**Task data**
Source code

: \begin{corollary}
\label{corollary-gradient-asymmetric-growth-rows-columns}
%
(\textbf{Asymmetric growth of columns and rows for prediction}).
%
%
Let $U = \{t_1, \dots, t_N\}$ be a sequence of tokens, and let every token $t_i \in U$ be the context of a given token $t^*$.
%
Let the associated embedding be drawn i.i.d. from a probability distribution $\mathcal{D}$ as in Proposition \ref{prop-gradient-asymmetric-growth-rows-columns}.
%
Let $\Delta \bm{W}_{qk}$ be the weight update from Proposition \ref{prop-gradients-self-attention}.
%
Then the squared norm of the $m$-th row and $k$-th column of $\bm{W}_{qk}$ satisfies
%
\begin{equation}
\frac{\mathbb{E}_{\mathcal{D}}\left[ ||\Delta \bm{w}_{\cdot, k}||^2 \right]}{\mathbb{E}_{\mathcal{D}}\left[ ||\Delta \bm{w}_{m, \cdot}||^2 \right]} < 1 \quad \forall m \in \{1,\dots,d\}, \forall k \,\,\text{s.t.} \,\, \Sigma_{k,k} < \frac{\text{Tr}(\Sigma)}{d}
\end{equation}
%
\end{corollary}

**What to produce**
Exactly and only the lines from the line containing "Let the associated" through the last line of the entries should be copied, both ends included.

**Solution**
Let the associated embedding be drawn i.i.d. from a probability distribution $\mathcal{D}$ as in Proposition \ref{prop-gradient-asymmetric-growth-rows-columns}.
%
Let $\Delta \bm{W}_{qk}$ be the weight update from Proposition \ref{prop-gradients-self-attention}.
%
Then the squared norm of the $m$-th row and $k$-th column of $\bm{W}_{qk}$ satisfies
%
\begin{equation}
\frac{\mathbb{E}_{\mathcal{D}}\left[ ||\Delta \bm{w}_{\cdot, k}||^2 \right]}{\mathbb{E}_{\mathcal{D}}\left[ ||\Delta \bm{w}_{m, \cdot}||^2 \right]} < 1 \quad \forall m \in \{1,\dots,d\}, \forall k \,\,\text{s.t.} \,\, \Sigma_{k,k} < \frac{\text{Tr}(\Sigma)}{d}
\end{equation}
%
\end{corollary}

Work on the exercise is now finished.